Lousy Ideas; Great Movies

UCLA Professor Richard Walter explores how great movies often are born from lousy ideas.

I wear a zillion hats—professor, consultant, public speaker—but first and last I am a writer.

My job as longtime professor and chair and co-chair of the (some say legendary) graduate screenwriting program at UCLA fell into my lap at a celebrity-crammed party in Malibu, late August of 1977. As I entered the glorious beach house, the host pointed at me and said to the guy standing beside him, “This is the fellow I was telling you about."

While to him I was a stranger, I immediately recognized him as the then-chair of the UCLA screenwriting program. He stepped up to me and said, “We need a screenwriting instructor, like, yesterday.”

The Kings Speech

I was not looking for a job. I was busy writing feature assignments for the major studios and even if most of the movies weren’t getting made, I was earning more money than I needed. My first novel had just been published; Warner Brothers bought the film rights and hired me to write the adaptation.

There’s a Hollywood principle here: if you need it, you can’t have it. If you don’t need it, it’s yours.

I met on campus with the dean. I worried that teaching would leave me no time to write.

“Teaching,” he said, “is your second obligation.”

The University of California is not so much a teaching as a research institution. Screenwriting faculty are hired and advanced to tenure not on the basis of teaching but their writing. We do not give up writing for teaching; we integrate one into the other and the other into the one.

The University does not merely tolerate fulltime faculty having off-campus careers; it requires it. While my title colors me as an academic, I attend precious few academic conferences. I do, however, attend oodles of writers’ conferences.

When my first screenwriting book was released in 1988, the publisher gave me a hundred free copies to give away to educators in the hopes that they would recommend the book to their students.
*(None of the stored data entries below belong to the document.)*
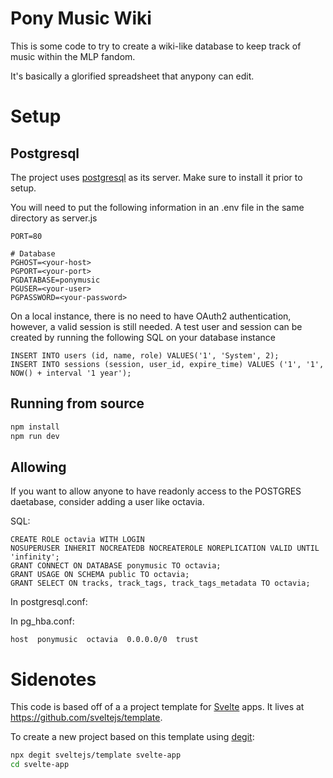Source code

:Pony Music Wiki
=====================

This is some code to try to create a wiki-like database to keep track of music within the MLP fandom.

It's basically a glorified spreadsheet that anypony can edit.

Setup
==============

Postgresql
-------------------

The project uses [postgresql](https://www.postgresql.org/) as its server.
Make sure to install it prior to setup.

You will need to put the following information
in an .env file in the same directory as server.js

```
PORT=80

# Database
PGHOST=<your-host>
PGPORT=<your-port>
PGDATABASE=ponymusic
PGUSER=<your-user>
PGPASSWORD=<your-password>
```

On a local instance, there is no need to have OAuth2 authentication, however, a valid session is still needed.
A test user and session can be created by running the following SQL on your database instance

```
INSERT INTO users (id, name, role) VALUES('1', 'System', 2);
INSERT INTO sessions (session, user_id, expire_time) VALUES ('1', '1', NOW() + interval '1 year');
```


Running from source
----------------------

```bash
npm install
npm run dev
```

Allowing 
----------------
If you want to allow anyone to have readonly access to the POSTGRES daetabase, consider adding a user like octavia.

SQL:
```
CREATE ROLE octavia WITH LOGIN
NOSUPERUSER INHERIT NOCREATEDB NOCREATEROLE NOREPLICATION VALID UNTIL 'infinity';
GRANT CONNECT ON DATABASE ponymusic TO octavia;
GRANT USAGE ON SCHEMA public TO octavia;
GRANT SELECT ON tracks, track_tags, track_tags_metadata TO octavia;
```

In postgresql.conf:

In pg_hba.conf:

```
host  ponymusic  octavia  0.0.0.0/0  trust
```

Sidenotes 
===============
This code is based off of a a project template for [Svelte](https://svelte.dev) apps. It lives at https://github.com/sveltejs/template.

To create a new project based on this template using [degit](https://github.com/Rich-Harris/degit):

```bash
npx degit sveltejs/template svelte-app
cd svelte-app
```
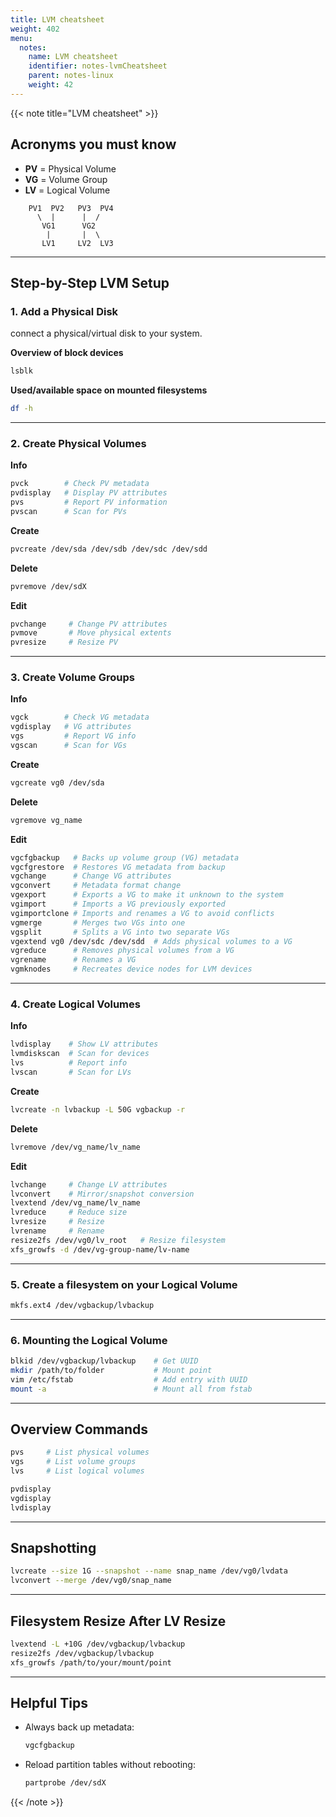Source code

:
 ```yaml
---
title: LVM cheatsheet
weight: 402
menu:
  notes:
    name: LVM cheatsheet
    identifier: notes-lvmCheatsheet
    parent: notes-linux
    weight: 42
---
```

<div style="display: block; width: 100%; max-width: none;">
{{< note title="LVM cheatsheet" >}}

## Acronyms you must know

- **PV** = Physical Volume
- **VG** = Volume Group
- **LV** = Logical Volume

```
    PV1  PV2   PV3  PV4
      \  |      |  /
       VG1      VG2
        |       |  \ 
       LV1     LV2  LV3
```

---

## Step-by-Step LVM Setup

### 1. Add a Physical Disk
connect a physical/virtual disk to your system.  
  
**Overview of block devices**
```bash
lsblk
```
  
**Used/available space on mounted filesystems**
```bash
df -h
```

---

### 2. Create Physical Volumes

**Info**
```bash
pvck        # Check PV metadata
pvdisplay   # Display PV attributes
pvs         # Report PV information
pvscan      # Scan for PVs
```
**Create**
```bash
pvcreate /dev/sda /dev/sdb /dev/sdc /dev/sdd
```
**Delete**
```bash
pvremove /dev/sdX
```
**Edit**
```bash
pvchange     # Change PV attributes
pvmove       # Move physical extents
pvresize     # Resize PV
```

---

### 3. Create Volume Groups

**Info**
```bash
vgck        # Check VG metadata
vgdisplay   # VG attributes
vgs         # Report VG info
vgscan      # Scan for VGs
```

**Create**
```bash
vgcreate vg0 /dev/sda
```
**Delete**
```bash
vgremove vg_name
```
**Edit**
```bash
vgcfgbackup   # Backs up volume group (VG) metadata
vgcfgrestore  # Restores VG metadata from backup
vgchange      # Change VG attributes
vgconvert     # Metadata format change
vgexport      # Exports a VG to make it unknown to the system
vgimport      # Imports a VG previously exported
vgimportclone # Imports and renames a VG to avoid conflicts
vgmerge       # Merges two VGs into one
vgsplit       # Splits a VG into two separate VGs
vgextend vg0 /dev/sdc /dev/sdd  # Adds physical volumes to a VG
vgreduce      # Removes physical volumes from a VG
vgrename      # Renames a VG
vgmknodes     # Recreates device nodes for LVM devices
```

---

### 4. Create Logical Volumes

**Info**
```bash
lvdisplay    # Show LV attributes
lvmdiskscan  # Scan for devices
lvs          # Report info
lvscan       # Scan for LVs
```
**Create**
```bash
lvcreate -n lvbackup -L 50G vgbackup -r
```
**Delete**
```bash
lvremove /dev/vg_name/lv_name
```
**Edit**
```bash
lvchange     # Change LV attributes
lvconvert    # Mirror/snapshot conversion
lvextend /dev/vg_name/lv_name
lvreduce     # Reduce size
lvresize     # Resize
lvrename     # Rename
resize2fs /dev/vg0/lv_root   # Resize filesystem
xfs_growfs -d /dev/vg-group-name/lv-name
```

---

### 5. Create a filesystem on your Logical Volume

```bash
mkfs.ext4 /dev/vgbackup/lvbackup
```

---

### 6. Mounting the Logical Volume

```bash
blkid /dev/vgbackup/lvbackup    # Get UUID
mkdir /path/to/folder           # Mount point
vim /etc/fstab                  # Add entry with UUID
mount -a                        # Mount all from fstab
```

---

## Overview Commands

```bash
pvs     # List physical volumes
vgs     # List volume groups
lvs     # List logical volumes

pvdisplay
vgdisplay
lvdisplay
```

---

## Snapshotting

```bash
lvcreate --size 1G --snapshot --name snap_name /dev/vg0/lvdata
lvconvert --merge /dev/vg0/snap_name
```

---

## Filesystem Resize After LV Resize

```bash
lvextend -L +10G /dev/vgbackup/lvbackup
resize2fs /dev/vgbackup/lvbackup
xfs_growfs /path/to/your/mount/point
```

---

## Helpful Tips

- Always back up metadata:
  ```bash
  vgcfgbackup
  ```
- Reload partition tables without rebooting:
  ```bash
  partprobe /dev/sdX
  ```

{{< /note >}}
</div>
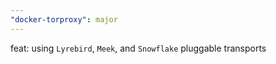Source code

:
 ```yaml
---
"docker-torproxy": major
---
```


feat: using `Lyrebird`, `Meek`, and `Snowflake` pluggable transports
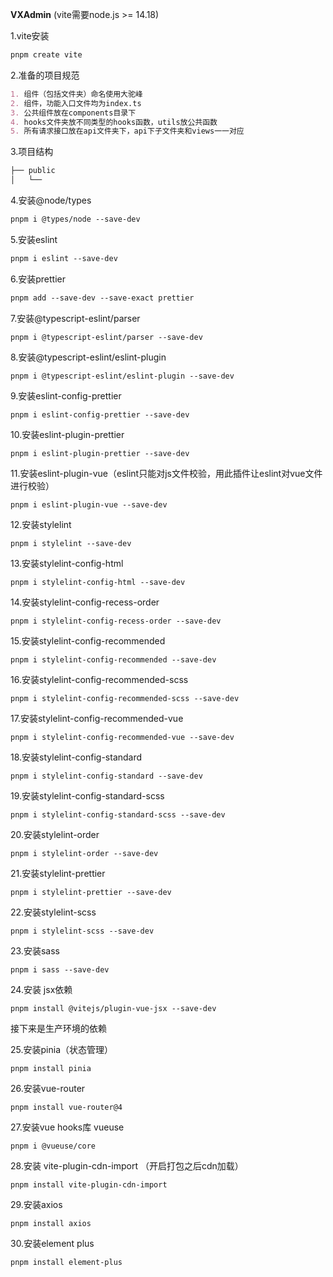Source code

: **VXAdmin** (vite需要node.js >= 14.18)

1.vite安装

```markdown
pnpm create vite
```

2.准备的项目规范

```markdown
1. 组件（包括文件夹）命名使用大驼峰
2. 组件，功能入口文件均为index.ts
3. 公共组件放在components目录下
4. hooks文件夹放不同类型的hooks函数，utils放公共函数
5. 所有请求接口放在api文件夹下，api下子文件夹和views一一对应
```

3.项目结构

```markdown
├── public
│   └──
```

4.安装@node/types

```markdown
pnpm i @types/node --save-dev
```

5.安装eslint

```markdown
pnpm i eslint --save-dev
```

6.安装prettier

```markdown
pnpm add --save-dev --save-exact prettier
```

7.安装@typescript-eslint/parser

```mark
pnpm i @typescript-eslint/parser --save-dev
```

8.安装@typescript-eslint/eslint-plugin

```mark
pnpm i @typescript-eslint/eslint-plugin --save-dev
```

9.安装eslint-config-prettier

```mark
pnpm i eslint-config-prettier --save-dev
```

10.安装eslint-plugin-prettier

```mark
pnpm i eslint-plugin-prettier --save-dev
```

11.安装eslint-plugin-vue（eslint只能对js文件校验，用此插件让eslint对vue文件进行校验）

```mark
pnpm i eslint-plugin-vue --save-dev
```

12.安装stylelint

```mark
pnpm i stylelint --save-dev
```

13.安装stylelint-config-html

```mark
pnpm i stylelint-config-html --save-dev
```

14.安装stylelint-config-recess-order

```mark
pnpm i stylelint-config-recess-order --save-dev
```

15.安装stylelint-config-recommended

```mark
pnpm i stylelint-config-recommended --save-dev
```

16.安装stylelint-config-recommended-scss

```mark
pnpm i stylelint-config-recommended-scss --save-dev
```

17.安装stylelint-config-recommended-vue

```mark
pnpm i stylelint-config-recommended-vue --save-dev
```

18.安装stylelint-config-standard

```mark
pnpm i stylelint-config-standard --save-dev
```

19.安装stylelint-config-standard-scss

```mark
pnpm i stylelint-config-standard-scss --save-dev
```

20.安装stylelint-order

```mark
pnpm i stylelint-order --save-dev
```

21.安装stylelint-prettier

```mark
pnpm i stylelint-prettier --save-dev
```

22.安装stylelint-scss

```mark
pnpm i stylelint-scss --save-dev
```

23.安装sass

```mark
pnpm i sass --save-dev
```

24.安装 jsx依赖

```mark
pnpm install @vitejs/plugin-vue-jsx --save-dev
```

接下来是生产环境的依赖

25.安装pinia（状态管理）

```mark
pnpm install pinia
```

26.安装vue-router

```mark
pnpm install vue-router@4
```

27.安装vue hooks库 vueuse

```mark
pnpm i @vueuse/core
```

28.安装 vite-plugin-cdn-import （开启打包之后cdn加载）

```mark
pnpm install vite-plugin-cdn-import
```

29.安装axios

```mark
pnpm install axios
```

30.安装element plus

```mark
pnpm install element-plus
```

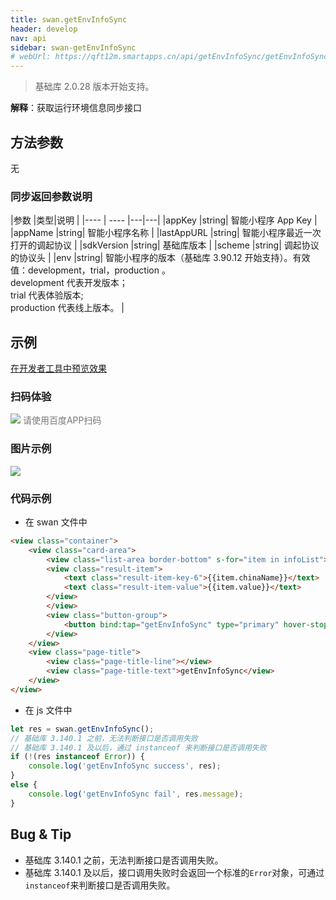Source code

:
 ```yaml
---
title: swan.getEnvInfoSync
header: develop
nav: api
sidebar: swan-getEnvInfoSync
# webUrl: https://qft12m.smartapps.cn/api/getEnvInfoSync/getEnvInfoSync
---
```

 
> 基础库 2.0.28 版本开始支持。

**解释**：获取运行环境信息同步接口

 
## 方法参数 

无 


### 同步返回参数说明  

|参数  |类型|说明 |
|---- | ---- |---|---|
|appKey  |string| 智能小程序 App Key |
|appName |string|  智能小程序名称   |
|lastAppURL |string|  智能小程序最近一次打开的调起协议  |
|sdkVersion |string|  基础库版本   |
|scheme |string|  调起协议的协议头   |
|env |string|  智能小程序的版本（基础库 3.90.12 开始支持）。有效值：development，trial，production 。<br>development 代表开发版本；<br>trial 代表体验版本;<br>production 代表线上版本。  |

## 示例

<a href="swanide://fragment/6ff3d4ccb4b7868321c5afa04f24df321577107079176" title="在开发者工具中预览效果" target="_self">在开发者工具中预览效果</a>

### 扫码体验

<div class='scan-code-container'>
    <img src="https://b.bdstatic.com/miniapp/assets/images/doc_demo/fragment_getEnvInfoSync.png" class="demo-qrcode-image" />
    <font color=#777 12px>请使用百度APP扫码</font>
</div>



### 图片示例
<div class="m-doc-custom-examples">
    <div class="m-doc-custom-examples-correct">
        <img src="https://b.bdstatic.com/miniapp/images/getEnvInfoSync.gif">
    </div>
    <div class="m-doc-custom-examples-correct">
        <img src=" ">
    </div>
    <div class="m-doc-custom-examples-correct">
        <img src=" ">
    </div>     
</div>

 

###  代码示例 




* 在 swan 文件中

```html
<view class="container">
    <view class="card-area">
        <view class="list-area border-bottom" s-for="item in infoList">
        <view class="result-item">
            <text class="result-item-key-6">{{item.chinaName}}</text>
            <text class="result-item-value">{{item.value}}</text>
        </view>
        </view>
        <view class="button-group">
            <button bind:tap="getEnvInfoSync" type="primary" hover-stop-propagation="true">获取运行环境信息</button>
        </view>
    </view>
    <view class="page-title">
        <view class="page-title-line"></view>
        <view class="page-title-text">getEnvInfoSync</view>
    </view>
</view>
```

* 在 js 文件中

```js
let res = swan.getEnvInfoSync();
// 基础库 3.140.1 之前，无法判断接口是否调用失败
// 基础库 3.140.1 及以后，通过 instanceof 来判断接口是否调用失败
if (!(res instanceof Error)) {
    console.log('getEnvInfoSync success', res);
}
else {
    console.log('getEnvInfoSync fail', res.message);
}
```

 ##  Bug & Tip 
* 基础库 3.140.1 之前，无法判断接口是否调用失败。
* 基础库 3.140.1 及以后，接口调用失败时会返回一个标准的`Error`对象，可通过`instanceof`来判断接口是否调用失败。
That’s why I drove to a scholarly screenwriter-education conference in Montana.

There, on a panel with screenwriting instructors from across the country, a particular educator pointed at me and said, “The problem with your program at UCLA is that you encourage writers to write screenplays that are...”-- I’ve actually memorized it—“… too deeply encoded into the dominant narrative mode.”

I pleaded guilty.

I told him that it was true, that at UCLA we’re story hardliners; we believe it’s all about story.

He suggested not at all politely that what we should be doing is “… inculcating into writers the value of ideas.”

The problem is, however, ideas are useless and worthless.

The lone downside to my privileged life is that people always want to tell me their idea for a movie. I have to fight my way down the street fending off people trying to tell me their idea for a movie.

What use to a mere idea?

Here’s perhaps the dumbest, stupidest idea for a movie I’ve ever heard. A man has to give a speech. But he’s a stutterer. So he hires a speech therapist and they work together on his speech.

If someone suggested that collection of words would evolve into a worthy film, much less win Oscars for Best Screenplay and Best Movie, people would say, “Crank up the lithium on the dude’s drip!”

One of my all time favorite movies is Stand and Deliver. It is based on a true story in which impoverished Latino high school students from the East L.A. barrio encounter a devoted, dedicated teacher who succeeds in teaching them calculus. When the Educational Testing Service, which designs the authorized exams, saw that these kids had all passed the national calculus test, they thought the only explanation was that they had cheated. They made the kids take the test again, this time supervised by a special team of proctors.

The kids passed the test again, proving that they had truly learned calculus.

I recall the producer and co-writer, former UCLA film school student Tom Musca, saying, “Imagine me pitching this picture to the town. The climax is some kids take a math test. Twice.”

Idea: preposterous. Story: brilliant.

To describe an idea takes but a handful of seconds; a story requires an hour or two.

Today, with the collapse of originality and the studios making only tent pole and theme park movies, the interesting action for writers (and audiences) is in cable and the Internet. On the longtime urging of friends, I finally tried out Breaking Bad. Is it as good as pals told me? No; it’s better. I’m hooked.

The pilot is as powerful a piece of film art as I have ever seen. Its creator Vince Gilligan is a genius. We’re talking David Chase genius. Breaking Bad is Sopranos brilliant.

The idea? A high school chemistry teacher, dying of cancer, partners with a former incorrigible student in the manufacture, distribution, and sale of methamphetamines. What idea could be stupider than that? The reason for its success is because it is a great story.

Regarding the aforementioned timeless, eternal, incomparable Sopranos--its underlying idea is that in order to treat his panic attacks a mafia boss retains the services of a psychiatrist.

The idea is hopeless, even moronic. Yet through the magic (and hard labor) of story, it evolves into one of the greatest, most riveting, compelling, funniest, saddest, insightful, profound dramatic narratives ever created.